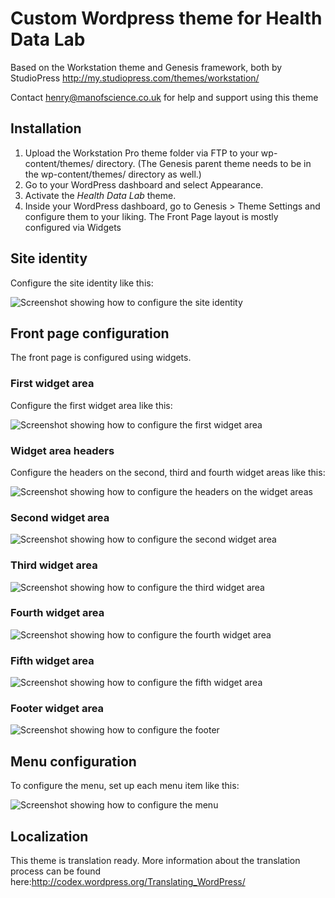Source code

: # Custom Wordpress theme for Health Data Lab

Based on the Workstation theme and Genesis framework, both by StudioPress
http://my.studiopress.com/themes/workstation/

Contact henry@manofscience.co.uk for help and support using this theme

## Installation

1. Upload the Workstation Pro theme folder via FTP to your wp-content/themes/ directory. (The Genesis parent theme needs to be in the wp-content/themes/ directory as well.)
2. Go to your WordPress dashboard and select Appearance.
3. Activate the _Health Data Lab_ theme.
4. Inside your WordPress dashboard, go to Genesis > Theme Settings and configure them to your liking. The Front Page layout is mostly configured via Widgets

## Site identity

Configure the site identity like this:

![Screenshot showing how to configure the site identity](/images/screenshots/identity.png)

## Front page configuration

The front page is configured using widgets.

### First widget area

Configure the first widget area like this:

![Screenshot showing how to configure the first widget area](/images/screenshots/widgets-1.png)

### Widget area headers

Configure the headers on the second, third and fourth widget areas like this:

![Screenshot showing how to configure the headers on the widget areas](/images/screenshots/widgets-headers.png)

### Second widget area

![Screenshot showing how to configure the second widget area](/images/screenshots/widgets-2.png)

### Third widget area

![Screenshot showing how to configure the third widget area](/images/screenshots/widgets-3.png)

### Fourth widget area

![Screenshot showing how to configure the fourth widget area](/images/screenshots/widgets-4.png)

### Fifth widget area

![Screenshot showing how to configure the fifth widget area](/images/screenshots/widgets-5.png)

### Footer widget area

![Screenshot showing how to configure the footer](/images/screenshots/footer.png)

## Menu configuration

To configure the menu, set up each menu item like this:

![Screenshot showing how to configure the menu](/images/screenshots/menu.png)

## Localization

This theme is translation ready.  More information about the translation process can be found here:http://codex.wordpress.org/Translating_WordPress/
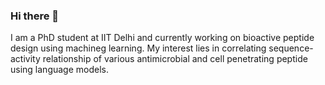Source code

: ### Hi there 👋

I am a PhD student at IIT Delhi and currently working on bioactive peptide design using machineg learning.
My interest lies in correlating sequence-activity relationship of various antimicrobial and cell penetrating peptide using language models.  

<!--
**saurabh-sarswt/saurabh-sarswt** is a ✨ _special_ ✨ repository because its `README.md` (this file) appears on your GitHub profile.

Here are some ideas to get you started:

- 🔭 I’m currently working on ...
- 🌱 I’m currently learning ...
- 👯 I’m looking to collaborate on ...
- 🤔 I’m looking for help with ...
- 💬 Ask me about ...
- 📫 How to reach me: ...
- 😄 Pronouns: ...
- ⚡ Fun fact: ...
-->
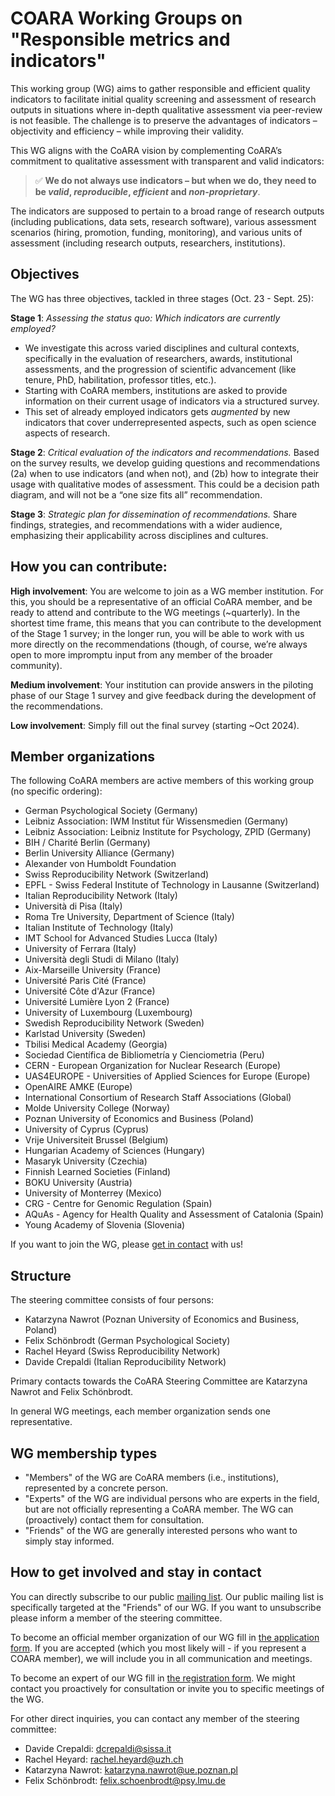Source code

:# COARA Working Groups on "Responsible metrics and indicators"

This working group (WG) aims to gather responsible and efficient quality indicators to facilitate initial quality screening and assessment of research outputs in situations where in-depth qualitative assessment via peer-review is not feasible. The challenge is to preserve the advantages of indicators – objectivity and efficiency – while improving their validity. 

This WG aligns with the CoARA vision by complementing CoARA’s commitment to qualitative assessment with transparent and valid indicators: 

> ✅ **We do not always use indicators – but when we do, they need to be *valid*, *reproducible*, *efficient* and *non-proprietary***. 

The indicators are supposed to pertain to a broad range of research outputs (including publications, data sets, research software), various assessment scenarios (hiring, promotion, funding, monitoring), and various units of assessment (including research outputs, researchers, institutions).

## Objectives
The WG has three objectives, tackled in three stages (Oct. 23 - Sept. 25):

**Stage 1**: *Assessing the status quo: Which indicators are currently employed?* 

- We investigate this across varied disciplines and cultural contexts, specifically in the evaluation of researchers, awards, institutional assessments, and the progression of scientific advancement (like tenure, PhD, habilitation, professor titles, etc.).
- Starting with CoARA members, institutions are asked to provide information on their current usage of indicators via a structured survey.
- This set of already employed indicators gets *augmented* by new indicators that cover underrepresented aspects, such as open science aspects of research.

**Stage 2**: *Critical evaluation of the indicators and recommendations.* Based on the survey results, we develop guiding questions and recommendations (2a) when to use indicators (and when not), and (2b) how to integrate their usage with qualitative modes of assessment. This could be a decision path diagram, and will not be a “one size fits all” recommendation.

**Stage 3**: *Strategic plan for dissemination of recommendations.* Share findings, strategies, and recommendations with a wider audience, emphasizing their applicability across disciplines and cultures.


## How you can contribute:

**High involvement**: You are welcome to join as a WG member institution. For this, you should be a representative of an official CoARA member, and be ready to attend and contribute to the WG meetings (~quarterly). In the shortest time frame, this means that you can contribute to the development of the Stage 1 survey; in the longer run, you will be able to work with us more directly on the recommendations (though, of course, we’re always open to more impromptu input from any member of the broader community).

**Medium involvement**: Your institution can provide answers in the piloting phase of our Stage 1 survey and give feedback during the development of the recommendations.

**Low involvement**: Simply fill out the final survey (starting ~Oct 2024).

## Member organizations

The following CoARA members are active members of this working group (no specific ordering):

- German Psychological Society (Germany)
- Leibniz Association: IWM Institut für Wissensmedien (Germany)
- Leibniz Association: Leibniz Institute for Psychology, ZPID (Germany)
- BIH / Charité Berlin (Germany)
- Berlin University Alliance (Germany)
- Alexander von Humboldt Foundation
- Swiss Reproducibility Network (Switzerland)
- EPFL - Swiss Federal Institute of Technology in Lausanne (Switzerland)
- Italian Reproducibility Network (Italy)
- Università di Pisa (Italy)
- Roma Tre University, Department of Science (Italy)
- Italian Institute of Technology (Italy)
- IMT School for Advanced Studies Lucca (Italy)
- University of Ferrara (Italy)
- Università degli Studi di Milano (Italy)
- Aix-Marseille University (France)
- Université Paris Cité (France)
- Université Côte d'Azur (France)
- Université Lumière Lyon 2 (France)
- University of Luxembourg (Luxembourg)
- Swedish Reproducibility Network (Sweden)
- Karlstad University (Sweden)
- Tbilisi Medical Academy (Georgia)
- Sociedad Científica de Bibliometría y Cienciometria (Peru)
- CERN - European Organization for Nuclear Research (Europe)
- UAS4EUROPE - Universities of Applied Sciences for Europe (Europe)
- OpenAIRE AMKE (Europe)
- International Consortium of Research Staff Associations (Global)
- Molde University College (Norway)
- Poznan University of Economics and Business (Poland)
- University of Cyprus (Cyprus)
- Vrije Universiteit Brussel (Belgium)
- Hungarian Academy of Sciences (Hungary)
- Masaryk University (Czechia)
- Finnish Learned Societies (Finland)
- BOKU University (Austria)
- University of Monterrey (Mexico)
- CRG - Centre for Genomic Regulation (Spain)
- AQuAs - Agency for Health Quality and Assessment of Catalonia (Spain)
- Young Academy of Slovenia (Slovenia)

If you want to join the WG, please [get in contact](#how-to-get-in-involved-and-stay-in-contact) with us!

## Structure

The steering committee consists of four persons: 

- Katarzyna Nawrot (Poznan University of Economics and Business, Poland)
- Felix Schönbrodt (German Psychological Society)
- Rachel Heyard (Swiss Reproducibility Network)
- Davide Crepaldi (Italian Reproducibility Network)

Primary contacts towards the CoARA Steering Committee are Katarzyna Nawrot and Felix Schönbrodt.

In general WG meetings, each member organization sends one representative.

## WG membership types
- "Members" of the WG are CoARA members (i.e., institutions), represented by a concrete person.
- "Experts" of the WG are individual persons who are experts in the field, but are not officially representing a CoARA member. The WG can (proactively) contact them for consultation.
- "Friends" of the WG are generally interested persons who want to simply stay informed.  

## How to get involved and stay in contact

You can directly subscribe to our public [mailing list](https://docs.google.com/forms/d/e/1FAIpQLSdZ60aB_7p69MCG5W_NfWBOU-QYctQvwO1Q0Om2KJYeh-b-6w/viewform?usp=sf_link). Our public mailing list is specifically targeted at the "Friends" of our WG. If you want to unsubscribe please inform a member of the steering committee. 

To become an official member organization of our WG fill in [the application form](https://docs.google.com/forms/d/e/1FAIpQLSel_-8VMePnxEmZQsODbHl7gKR85fPeQq16v5MIxNFc6s0JSg/viewform?usp=sf_link). If you are accepted (which you most likely will - if you represent a COARA member), we will include you in all communication and meetings. 

To become an expert of our WG fill in [the registration form](https://docs.google.com/forms/d/e/1FAIpQLSfacI2KaRGatEDRkINmHWV7yznY04IPHqzHj5qTDOXSNpLjoQ/viewform?usp=sf_link). We might contact you proactively for consultation or invite you to specific meetings of the WG. 

For other direct inquiries, you can contact any member of the steering committee:

- Davide Crepaldi: dcrepaldi@sissa.it
- Rachel Heyard: rachel.heyard@uzh.ch
- Katarzyna Nawrot: katarzyna.nawrot@ue.poznan.pl
- Felix Schönbrodt: felix.schoenbrodt@psy.lmu.de
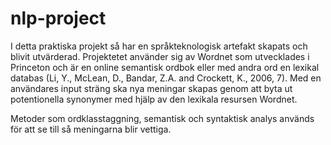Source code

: # nlp-project
I detta praktiska projekt så har en språkteknologisk artefakt skapats och blivit utvärderad. Projektetet använder sig av Wordnet som utvecklades i Princeton och är en online semantisk ordbok eller med andra ord en lexikal databas (Li, Y., McLean, D., Bandar, Z.A. and Crockett, K., 2006, 7). Med en användares input sträng ska nya meningar skapas genom att byta ut potentionella synonymer med hjälp av den lexikala resursen Wordnet.

Metoder som ordklasstaggning, semantisk och syntaktisk analys används för att se till så meningarna blir vettiga.
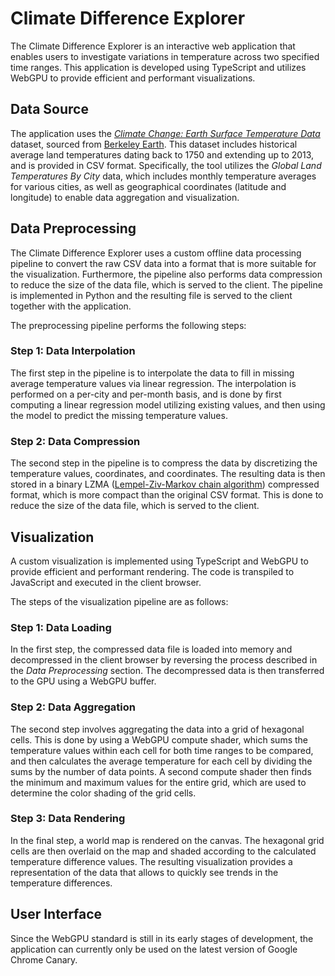 # Climate Difference Explorer

The Climate Difference Explorer is an interactive web application that enables users to investigate variations in temperature across two specified time ranges. This application is developed using TypeScript and utilizes WebGPU to provide efficient and performant visualizations.

## Data Source

The application uses the [_Climate Change: Earth Surface Temperature Data_](https://www.kaggle.com/datasets/berkeleyearth/climate-change-earth-surface-temperature-data) dataset, sourced from [Berkeley Earth](http://berkeleyearth.org/about/). This dataset includes historical average land temperatures dating back to 1750 and extending up to 2013, and is provided in CSV format. Specifically, the tool utilizes the _Global Land Temperatures By City_ data, which includes monthly temperature averages for various cities, as well as geographical coordinates (latitude and longitude) to enable data aggregation and visualization.

## Data Preprocessing

The Climate Difference Explorer uses a custom offline data processing pipeline to convert the raw CSV data into a format that is more suitable for the visualization. Furthermore, the pipeline also performs data compression to reduce the size of the data file, which is served to the client. The pipeline is implemented in Python and the resulting file is served to the client together with the application.

The preprocessing pipeline performs the following steps:

### Step 1: Data Interpolation

The first step in the pipeline is to interpolate the data to fill in missing average temperature values via linear regression. The interpolation is performed on a per-city and per-month basis, and is done by first computing a linear regression model utilizing existing values, and then using the model to predict the missing temperature values.

### Step 2: Data Compression

The second step in the pipeline is to compress the data by discretizing the temperature values, coordinates, and coordinates. The resulting data is then stored in a binary LZMA ([Lempel-Ziv-Markov chain algorithm](https://en.wikipedia.org/wiki/Lempel%E2%80%93Ziv%E2%80%93Markov_chain_algorithm)) compressed format, which is more compact than the original CSV format. This is done to reduce the size of the data file, which is served to the client.

## Visualization

A custom visualization is implemented using TypeScript and WebGPU to provide efficient and performant rendering. The code is transpiled to JavaScript and executed in the client browser.

The steps of the visualization pipeline are as follows:

### Step 1: Data Loading

In the first step, the compressed data file is loaded into memory and decompressed in the client browser by reversing the process described in the _Data Preprocessing_ section. The decompressed data is then transferred to the GPU using a WebGPU buffer.

### Step 2: Data Aggregation

The second step involves aggregating the data into a grid of hexagonal cells. This is done by using a WebGPU compute shader, which sums the temperature values within each cell for both time ranges to be compared, and then calculates the average temperature for each cell by dividing the sums by the number of data points. A second compute shader then finds the minimum and maximum values for the entire grid, which are used to determine the color shading of the grid cells.

### Step 3: Data Rendering

In the final step, a world map is rendered on the canvas. The hexagonal grid cells are then overlaid on the map and shaded according to the calculated temperature difference values. The resulting visualization provides a representation of the data that allows to quickly see trends in the temperature differences.

## User Interface

Since the WebGPU standard is still in its early stages of development, the application can currently only be used on the latest version of Google Chrome Canary.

^^^^^^^^

[WHAT YOU ARE ASKED TO DO] Please write out exactly, and only, the lines from the beginning of the entries through the line containing "3. Activate the _Health Data Lab_ theme.", including both and skipping all pictures.

[TASK ANSWER]
Source code

: # Custom Wordpress theme for Health Data Lab

Based on the Workstation theme and Genesis framework, both by StudioPress
http://my.studiopress.com/themes/workstation/

Contact henry@manofscience.co.uk for help and support using this theme

## Installation

1. Upload the Workstation Pro theme folder via FTP to your wp-content/themes/ directory. (The Genesis parent theme needs to be in the wp-content/themes/ directory as well.)
2. Go to your WordPress dashboard and select Appearance.
3. Activate the _Health Data Lab_ theme.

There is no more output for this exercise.